The Trials of Oscar Wilde | |
---|---|
Directed by | Ken Hughes |
Screenplay by | Montgomery Hyde Ken Hughes |
Based on | The Stringed Lute by John Furnell |
Produced by | Irving Allen Albert R. Broccoli Harold Huth |
Starring | Peter Finch Yvonne Mitchell James Mason Nigel Patrick Lionel Jeffries John Fraser |
Cinematography | Ted Moore |
Edited by | Geoffrey Foot |
Music by | Ron Goodwin |
Production company | |
Distributed by | Eros Films [1] |
Release date |
|
Running time | 123 minutes [2] |
Country | United Kingdom |
Language | English |
Budget | £270,000 [3] [4] or £296,500 [5] |
The Trials of Oscar Wilde, also known as The Man with the Green Carnation and The Green Carnation, is a 1960 British drama film based on the libel and subsequent criminal cases involving Oscar Wilde and the Marquess of Queensberry.

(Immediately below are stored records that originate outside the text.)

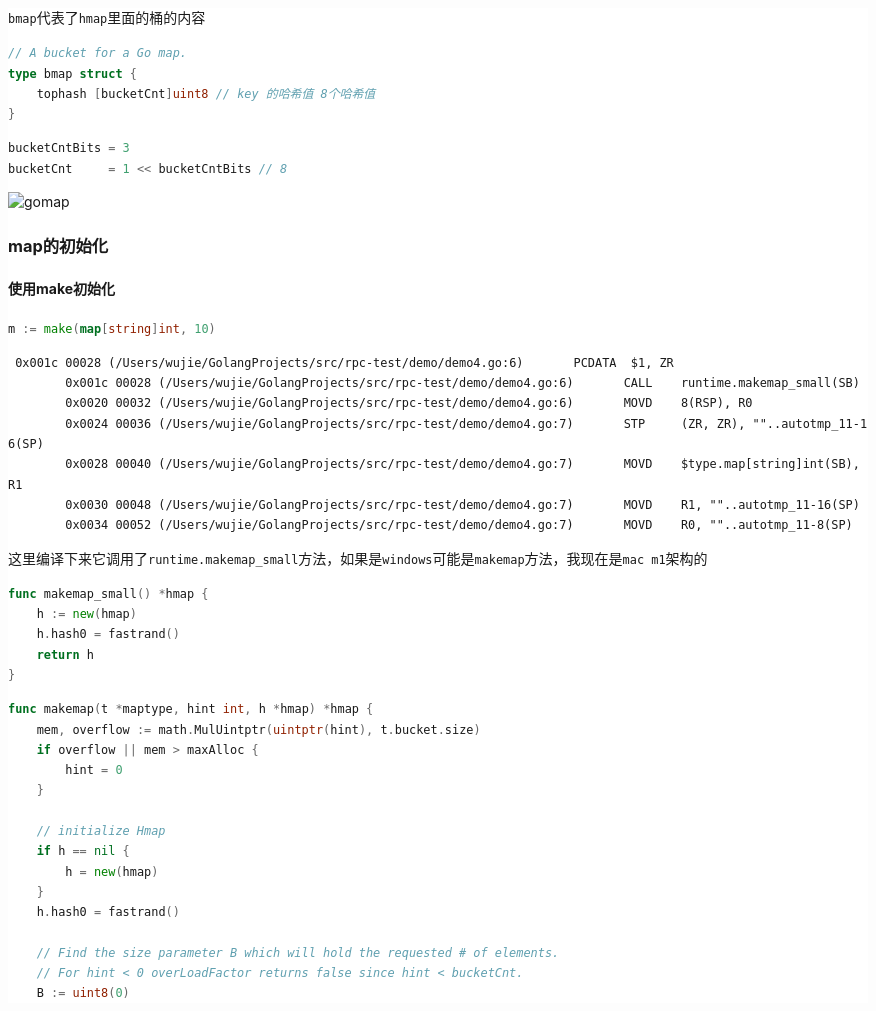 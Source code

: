 `bmap`代表了`hmap`里面的桶的内容

```go
// A bucket for a Go map.
type bmap struct {
	tophash [bucketCnt]uint8 // key 的哈希值 8个哈希值
}
```

```go
bucketCntBits = 3
bucketCnt     = 1 << bucketCntBits // 8
```

![gomap](https://xingqiu-tuchuang-1256524210.cos.ap-shanghai.myqcloud.com/4021/20220517221233.png)



### map的初始化

#### 使用make初始化

```go
m := make(map[string]int, 10)
```

```
 0x001c 00028 (/Users/wujie/GolangProjects/src/rpc-test/demo/demo4.go:6)       PCDATA  $1, ZR
        0x001c 00028 (/Users/wujie/GolangProjects/src/rpc-test/demo/demo4.go:6)       CALL    runtime.makemap_small(SB)
        0x0020 00032 (/Users/wujie/GolangProjects/src/rpc-test/demo/demo4.go:6)       MOVD    8(RSP), R0
        0x0024 00036 (/Users/wujie/GolangProjects/src/rpc-test/demo/demo4.go:7)       STP     (ZR, ZR), ""..autotmp_11-16(SP)
        0x0028 00040 (/Users/wujie/GolangProjects/src/rpc-test/demo/demo4.go:7)       MOVD    $type.map[string]int(SB), R1
        0x0030 00048 (/Users/wujie/GolangProjects/src/rpc-test/demo/demo4.go:7)       MOVD    R1, ""..autotmp_11-16(SP)
        0x0034 00052 (/Users/wujie/GolangProjects/src/rpc-test/demo/demo4.go:7)       MOVD    R0, ""..autotmp_11-8(SP)

```

这里编译下来它调用了`runtime.makemap_small`方法，如果是`windows`可能是`makemap`方法，我现在是`mac m1`架构的

```go
func makemap_small() *hmap {
	h := new(hmap)
	h.hash0 = fastrand()
	return h
}
```

```go
func makemap(t *maptype, hint int, h *hmap) *hmap {
	mem, overflow := math.MulUintptr(uintptr(hint), t.bucket.size)
	if overflow || mem > maxAlloc {
		hint = 0
	}

	// initialize Hmap
	if h == nil {
		h = new(hmap)
	}
	h.hash0 = fastrand()

	// Find the size parameter B which will hold the requested # of elements.
	// For hint < 0 overLoadFactor returns false since hint < bucketCnt.
	B := uint8(0)
```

It was written by Allen and Ken Hughes, directed by Hughes, and co-produced by Irving Allen, Albert R. Broccoli and Harold Huth. The screenplay was by Ken Hughes and Montgomery Hyde, based on an unperformed play The Stringed Lute by John Furnell (the pseudonym of Phyllis Macqueen). [6] The film was made by Warwick Films and released by Eros Films.
It stars Peter Finch as Wilde, Lionel Jeffries as Queensberry, and John Fraser as Bosie (Lord Alfred Douglas) with James Mason, Nigel Patrick, Yvonne Mitchell, Maxine Audley, Paul Rogers and James Booth.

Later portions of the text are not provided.